The percentage of U.S. adults seeking health information declined from 2007 to 2010, according to the Health Tracking Household Study conducted by the Center for Studying Health System Change (HSC), published in November 2011.

In 2007, 57% of consumers sought health information, falling to 50% in 2010, HSC found. The chart illustrates where the big drop in health information seeking occurred: in print media including books, magazines and newspapers, falling by one-half from 33% of consumers to 18%. The Internet (with 33% of consumers searching health information online) and friends and family (attracting 29% of consumers) remained relatively flat as information sources. TV/radio dropped 5.6 percentage points, down to 10% in 2010.

An important trend is in people seeking health information for others beyond themselves: 2 in 5 health info seekers are searching on behalf of another person. Caregiving thus drives people to health information seeking.

HSC points out that the decline in health information seeking has occurred across all demographic categories of consumers — but was most pronounced among older Americans, people with chronic conditions, and those with less education: “the more vulnerable subgroups who might most benefit from health information,” Ha Tu writes in the report.

Education is a key predictor of health information seeking, rising with higher levels of information.

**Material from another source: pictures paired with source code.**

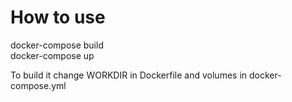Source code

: # How to use
docker-compose build  
docker-compose up  

To build it change WORKDIR in Dockerfile and volumes in docker-compose.yml
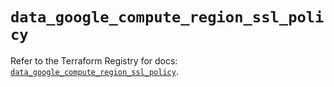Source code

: # `data_google_compute_region_ssl_policy`

Refer to the Terraform Registry for docs: [`data_google_compute_region_ssl_policy`](https://registry.terraform.io/providers/hashicorp/google/6.48.0/docs/data-sources/compute_region_ssl_policy).

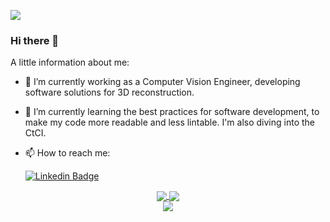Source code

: <!--
**IanRiera/IanRiera** is a ✨ _special_ ✨ repository because its `README.md` (this file) appears on your GitHub profile.

Here are some ideas to get you started:

- 🔭 I’m currently working on ...
- 🌱 I’m currently learning ...
- 👯 I’m looking to collaborate on ...
- 🤔 I’m looking for help with ...
- 💬 Ask me about ...
- 📫 How to reach me: ...
- 😄 Pronouns: ...
- ⚡ Fun fact: ...
-->
![](https://komarev.com/ghpvc/?username=IanRiera&style=plastic)

### Hi there 👋
A little information about me:
- 🔭 I’m currently working as a Computer Vision Engineer, developing software solutions for 3D reconstruction.

- 🌱 I’m currently learning the best practices for software development, to make my code more readable and less lintable. I'm also diving into the CtCI.

- 📫 How to reach me:

  [![Linkedin Badge](https://img.shields.io/badge/-Ian_Riera_Smolinska-blue?style=flat&logo=Linkedin&logoColor=white)](https://www.linkedin.com/in/ianrierasmolinska/)

<div align="center">
  <a href="https://github.com/anuraghazra/github-readme-stats">
    <img align="center" src="https://github-readme-stats.vercel.app/api?username=IanRiera&show_icons=true&theme=great-gatsby&count_private=true" />
  </a>
  <a href="https://git.io/streak-stats">
    <img align="center" src="https://github-readme-streak-stats.herokuapp.com?user=IanRiera&theme=great-gatsby&date_format=j%20M%5B%20Y%5D&count_private=true" />
  </a>
</div>

<div align="center">
  <div>
    <a href="https://github.com/anuraghazra/github-readme-stats">
      <img align="center" src="https://github-readme-stats.vercel.app/api/top-langs/?username=IanRiera&layout=compact&theme=great-gatsby&count_private=true" />
    </a>
 </div>
</div>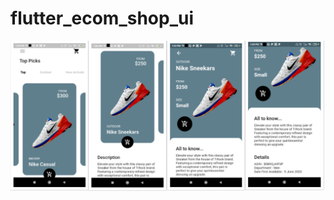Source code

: # flutter_ecom_shop_ui

![output image](https://github.com/Shubham-Narkhede/flutter_ecom_shop_ui/blob/master/assets/ecom_output.png)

The disparity between information seeking among people with graduate education and those with no high school diploma grew since 2007.

The Tracking Report uses the HSC 2007 and 2010 Health Tracking Household Surveys based on telephone surveys and, in 2010, a cell phone sample of respondents. 18,000 U.S. adults were polled in 2007, and 17,000 in 2010.

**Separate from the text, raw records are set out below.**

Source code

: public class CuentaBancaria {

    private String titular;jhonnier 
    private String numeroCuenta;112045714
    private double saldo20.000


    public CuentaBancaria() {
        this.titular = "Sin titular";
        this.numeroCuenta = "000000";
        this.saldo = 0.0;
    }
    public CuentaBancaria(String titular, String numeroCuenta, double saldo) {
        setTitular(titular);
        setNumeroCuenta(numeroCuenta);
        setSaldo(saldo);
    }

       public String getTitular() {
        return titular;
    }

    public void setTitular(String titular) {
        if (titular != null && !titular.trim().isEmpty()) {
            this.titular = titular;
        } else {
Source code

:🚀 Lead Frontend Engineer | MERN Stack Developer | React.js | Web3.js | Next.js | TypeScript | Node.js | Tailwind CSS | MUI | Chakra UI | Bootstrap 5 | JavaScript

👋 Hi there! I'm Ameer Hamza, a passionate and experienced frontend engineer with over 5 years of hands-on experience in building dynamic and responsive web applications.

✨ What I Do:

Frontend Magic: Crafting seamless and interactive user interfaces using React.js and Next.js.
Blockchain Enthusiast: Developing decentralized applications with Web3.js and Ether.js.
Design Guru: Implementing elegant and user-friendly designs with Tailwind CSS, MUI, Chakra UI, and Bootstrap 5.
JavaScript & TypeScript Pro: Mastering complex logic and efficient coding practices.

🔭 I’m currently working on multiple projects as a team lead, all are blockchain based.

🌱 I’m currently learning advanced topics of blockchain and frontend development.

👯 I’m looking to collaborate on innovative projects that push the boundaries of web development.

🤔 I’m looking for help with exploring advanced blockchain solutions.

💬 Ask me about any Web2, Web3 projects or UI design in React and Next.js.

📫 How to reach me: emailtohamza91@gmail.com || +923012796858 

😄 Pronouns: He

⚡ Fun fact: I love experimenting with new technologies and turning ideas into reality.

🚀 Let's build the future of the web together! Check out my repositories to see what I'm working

Health Populi’s Hot Points: I briefly discussed this study with Susannah Fox, author of The Social Life of Health Information and generally recognized expert on consumers’ use of the Internet in health. Her data from the Pew Internet & American Life Project has found relatively flat growth in health information seeking based on a base of people online. Pew’s stats are quite close to HSC’s: 80% of internet users, or 59% of U.S. adults, look online for health information.

The title of HSC’s report reads, “Surprise Decline in Consumers Seeking Health Information.” But what aspects of this story are surprising? Several underlying factors drive the statistical decline, and make sense in having done so:

  • The recession hit most U.S. households hard. People are more tightly managing family budgets, and spending on non-necessities has been rationed since the advent of the Great Recession of 2008.
  • Print media — hard-hit in the recession based both on their declining demand by people in favor of online channels — coupled with the relatively high-cost of accessing many print publications — has driven demand (that is, peoples’ willingness to pay for these media) down.
  • Health education, and education overall, hasn’t improved much between 2007 and 2010. While there has been increased investment in so-called “unbranded” campaigns by pharmaceutical and medical device companies that seek to educate people on health conditions, it appears that in aggregate this spending hasn’t motivate sufficient numbers of additional health consumers to seek out health information.

Those who might need the health information most — older health citizens, and people of lower socio-economic status (esp. vis-a-vis educational attainment) — don’t seem to be driven to health information seeking. Notwithstanding more elderly Americans (over 65) increasing their personal Internet use, this did not translate into growth in health information seeking.

Ha Tu also points to a growing hypothesis about information overload: that there is so much health information available in health that many people get frustrated and anxious teasing out the ‘right’ information that they are looking for. This was addressed by Bawden and Robinson in a landmark article in 2009, The Dark Side of Information.

For people to optimally engage in health information seeking, and to participate in health, providers — the most trusted links in peoples’ health value chains — should engage back with patients to provide useful, accessible and culturally relevant information sources. New payment regimes such as accountable care and patient-centered medical homes should motivate this, and a new-and-improved era of participatory health.